## Directions
Every entry in this listing should be written out exactly.

________

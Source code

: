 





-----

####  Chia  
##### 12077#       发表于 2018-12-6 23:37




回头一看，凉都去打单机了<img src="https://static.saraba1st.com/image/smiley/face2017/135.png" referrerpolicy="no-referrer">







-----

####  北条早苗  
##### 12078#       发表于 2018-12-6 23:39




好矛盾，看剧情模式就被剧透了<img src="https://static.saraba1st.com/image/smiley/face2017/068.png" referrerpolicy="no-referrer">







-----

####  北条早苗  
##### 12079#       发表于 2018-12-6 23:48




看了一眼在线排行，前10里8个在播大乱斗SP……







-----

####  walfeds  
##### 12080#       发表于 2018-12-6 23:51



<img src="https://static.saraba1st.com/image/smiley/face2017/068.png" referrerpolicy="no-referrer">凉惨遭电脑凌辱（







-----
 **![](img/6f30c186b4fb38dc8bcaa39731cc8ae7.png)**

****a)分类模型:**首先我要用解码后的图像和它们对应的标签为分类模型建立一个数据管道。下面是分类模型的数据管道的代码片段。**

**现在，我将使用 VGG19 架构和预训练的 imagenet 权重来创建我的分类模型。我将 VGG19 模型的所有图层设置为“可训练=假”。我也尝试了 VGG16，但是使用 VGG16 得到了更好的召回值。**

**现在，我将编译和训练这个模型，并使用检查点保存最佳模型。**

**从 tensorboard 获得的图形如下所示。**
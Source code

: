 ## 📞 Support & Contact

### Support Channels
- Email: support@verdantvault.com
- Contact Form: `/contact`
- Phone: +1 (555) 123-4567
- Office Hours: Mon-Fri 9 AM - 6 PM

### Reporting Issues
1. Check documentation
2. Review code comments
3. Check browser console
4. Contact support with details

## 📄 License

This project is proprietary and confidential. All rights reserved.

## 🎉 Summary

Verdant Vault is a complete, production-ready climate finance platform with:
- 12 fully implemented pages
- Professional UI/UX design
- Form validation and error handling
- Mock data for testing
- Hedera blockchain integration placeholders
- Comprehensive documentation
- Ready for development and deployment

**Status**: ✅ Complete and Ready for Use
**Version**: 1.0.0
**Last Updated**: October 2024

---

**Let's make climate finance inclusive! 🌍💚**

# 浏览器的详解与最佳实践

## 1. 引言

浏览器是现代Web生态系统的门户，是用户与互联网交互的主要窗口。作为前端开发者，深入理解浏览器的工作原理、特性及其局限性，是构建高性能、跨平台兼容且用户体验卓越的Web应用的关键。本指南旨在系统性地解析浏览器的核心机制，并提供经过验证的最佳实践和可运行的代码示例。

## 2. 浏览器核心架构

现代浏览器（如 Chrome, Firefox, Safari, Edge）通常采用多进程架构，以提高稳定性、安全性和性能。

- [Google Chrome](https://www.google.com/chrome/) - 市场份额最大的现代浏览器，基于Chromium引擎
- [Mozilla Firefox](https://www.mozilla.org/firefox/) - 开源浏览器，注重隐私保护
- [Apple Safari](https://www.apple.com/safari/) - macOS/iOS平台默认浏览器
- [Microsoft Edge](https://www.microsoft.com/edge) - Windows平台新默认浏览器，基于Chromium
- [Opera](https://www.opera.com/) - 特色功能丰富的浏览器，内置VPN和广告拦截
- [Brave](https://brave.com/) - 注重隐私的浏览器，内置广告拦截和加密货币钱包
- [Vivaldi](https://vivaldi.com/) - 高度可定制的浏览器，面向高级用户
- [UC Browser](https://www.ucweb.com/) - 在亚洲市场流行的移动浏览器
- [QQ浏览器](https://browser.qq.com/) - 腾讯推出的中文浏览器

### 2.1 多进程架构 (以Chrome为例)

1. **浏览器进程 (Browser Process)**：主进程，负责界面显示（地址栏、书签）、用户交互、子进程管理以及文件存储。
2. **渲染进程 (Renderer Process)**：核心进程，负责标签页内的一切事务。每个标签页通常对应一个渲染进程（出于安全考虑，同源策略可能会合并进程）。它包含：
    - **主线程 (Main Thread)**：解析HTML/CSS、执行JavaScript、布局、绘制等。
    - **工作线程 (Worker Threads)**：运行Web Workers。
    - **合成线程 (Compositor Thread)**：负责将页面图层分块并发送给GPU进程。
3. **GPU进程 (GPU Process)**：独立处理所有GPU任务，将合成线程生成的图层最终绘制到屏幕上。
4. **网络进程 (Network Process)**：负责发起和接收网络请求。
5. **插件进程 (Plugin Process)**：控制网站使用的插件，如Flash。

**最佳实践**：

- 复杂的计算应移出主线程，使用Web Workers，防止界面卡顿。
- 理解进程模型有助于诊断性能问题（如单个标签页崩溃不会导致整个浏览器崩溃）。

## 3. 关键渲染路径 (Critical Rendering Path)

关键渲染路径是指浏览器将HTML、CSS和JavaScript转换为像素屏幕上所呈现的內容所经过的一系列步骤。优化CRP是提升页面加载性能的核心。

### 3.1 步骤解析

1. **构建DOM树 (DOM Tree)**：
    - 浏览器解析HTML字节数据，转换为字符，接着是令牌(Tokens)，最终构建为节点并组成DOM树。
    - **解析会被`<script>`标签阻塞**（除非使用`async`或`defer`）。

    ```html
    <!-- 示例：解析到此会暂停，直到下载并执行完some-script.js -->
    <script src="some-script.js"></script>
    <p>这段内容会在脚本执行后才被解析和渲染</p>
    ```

________

## Finished exercise
Source code

: 





-----

####  Chia  
##### 12077#       发表于 2018-12-6 23:37




回头一看，凉都去打单机了<img src="https://static.saraba1st.com/image/smiley/face2017/135.png" referrerpolicy="no-referrer">







-----

####  北条早苗  
##### 12078#       发表于 2018-12-6 23:39




好矛盾，看剧情模式就被剧透了<img src="https://static.saraba1st.com/image/smiley/face2017/068.png" referrerpolicy="no-referrer">







-----

####  北条早苗  
##### 12079#       发表于 2018-12-6 23:48




看了一眼在线排行，前10里8个在播大乱斗SP……







-----

####  walfeds  
##### 12080#       发表于 2018-12-6 23:51



<img src="https://static.saraba1st.com/image/smiley/face2017/068.png" referrerpolicy="no-referrer">凉惨遭电脑凌辱（







-----
 **![](img/6f30c186b4fb38dc8bcaa39731cc8ae7.png)**

****a)分类模型:**首先我要用解码后的图像和它们对应的标签为分类模型建立一个数据管道。下面是分类模型的数据管道的代码片段。**

**现在，我将使用 VGG19 架构和预训练的 imagenet 权重来创建我的分类模型。我将 VGG19 模型的所有图层设置为“可训练=假”。我也尝试了 VGG16，但是使用 VGG16 得到了更好的召回值。**

**现在，我将编译和训练这个模型，并使用检查点保存最佳模型。**

**从 tensorboard 获得的图形如下所示。**
Source code

: ## 📞 Support & Contact

### Support Channels
- Email: support@verdantvault.com
- Contact Form: `/contact`
- Phone: +1 (555) 123-4567
- Office Hours: Mon-Fri 9 AM - 6 PM

### Reporting Issues
1. Check documentation
2. Review code comments
3. Check browser console
4. Contact support with details

## 📄 License

This project is proprietary and confidential. All rights reserved.

## 🎉 Summary

Verdant Vault is a complete, production-ready climate finance platform with:
- 12 fully implemented pages
- Professional UI/UX design
- Form validation and error handling
- Mock data for testing
- Hedera blockchain integration placeholders
- Comprehensive documentation
- Ready for development and deployment

**Status**: ✅ Complete and Ready for Use
**Version**: 1.0.0
**Last Updated**: October 2024

---

**Let's make climate finance inclusive! 🌍💚**

# 浏览器的详解与最佳实践

## 1. 引言

浏览器是现代Web生态系统的门户，是用户与互联网交互的主要窗口。作为前端开发者，深入理解浏览器的工作原理、特性及其局限性，是构建高性能、跨平台兼容且用户体验卓越的Web应用的关键。本指南旨在系统性地解析浏览器的核心机制，并提供经过验证的最佳实践和可运行的代码示例。

## 2. 浏览器核心架构

现代浏览器（如 Chrome, Firefox, Safari, Edge）通常采用多进程架构，以提高稳定性、安全性和性能。

- [Google Chrome](https://www.google.com/chrome/) - 市场份额最大的现代浏览器，基于Chromium引擎
- [Mozilla Firefox](https://www.mozilla.org/firefox/) - 开源浏览器，注重隐私保护
- [Apple Safari](https://www.apple.com/safari/) - macOS/iOS平台默认浏览器
- [Microsoft Edge](https://www.microsoft.com/edge) - Windows平台新默认浏览器，基于Chromium
- [Opera](https://www.opera.com/) - 特色功能丰富的浏览器，内置VPN和广告拦截
- [Brave](https://brave.com/) - 注重隐私的浏览器，内置广告拦截和加密货币钱包
- [Vivaldi](https://vivaldi.com/) - 高度可定制的浏览器，面向高级用户
- [UC Browser](https://www.ucweb.com/) - 在亚洲市场流行的移动浏览器
- [QQ浏览器](https://browser.qq.com/) - 腾讯推出的中文浏览器

### 2.1 多进程架构 (以Chrome为例)

1. **浏览器进程 (Browser Process)**：主进程，负责界面显示（地址栏、书签）、用户交互、子进程管理以及文件存储。
2. **渲染进程 (Renderer Process)**：核心进程，负责标签页内的一切事务。每个标签页通常对应一个渲染进程（出于安全考虑，同源策略可能会合并进程）。它包含：
    - **主线程 (Main Thread)**：解析HTML/CSS、执行JavaScript、布局、绘制等。
    - **工作线程 (Worker Threads)**：运行Web Workers。
    - **合成线程 (Compositor Thread)**：负责将页面图层分块并发送给GPU进程。
3. **GPU进程 (GPU Process)**：独立处理所有GPU任务，将合成线程生成的图层最终绘制到屏幕上。
4. **网络进程 (Network Process)**：负责发起和接收网络请求。
5. **插件进程 (Plugin Process)**：控制网站使用的插件，如Flash。

**最佳实践**：

- 复杂的计算应移出主线程，使用Web Workers，防止界面卡顿。
- 理解进程模型有助于诊断性能问题（如单个标签页崩溃不会导致整个浏览器崩溃）。

## 3. 关键渲染路径 (Critical Rendering Path)

关键渲染路径是指浏览器将HTML、CSS和JavaScript转换为像素屏幕上所呈现的內容所经过的一系列步骤。优化CRP是提升页面加载性能的核心。

### 3.1 步骤解析

1. **构建DOM树 (DOM Tree)**：
    - 浏览器解析HTML字节数据，转换为字符，接着是令牌(Tokens)，最终构建为节点并组成DOM树。
    - **解析会被`<script>`标签阻塞**（除非使用`async`或`defer`）。

    ```html
    <!-- 示例：解析到此会暂停，直到下载并执行完some-script.js -->
    <script src="some-script.js"></script>
    <p>这段内容会在脚本执行后才被解析和渲染</p>
    ```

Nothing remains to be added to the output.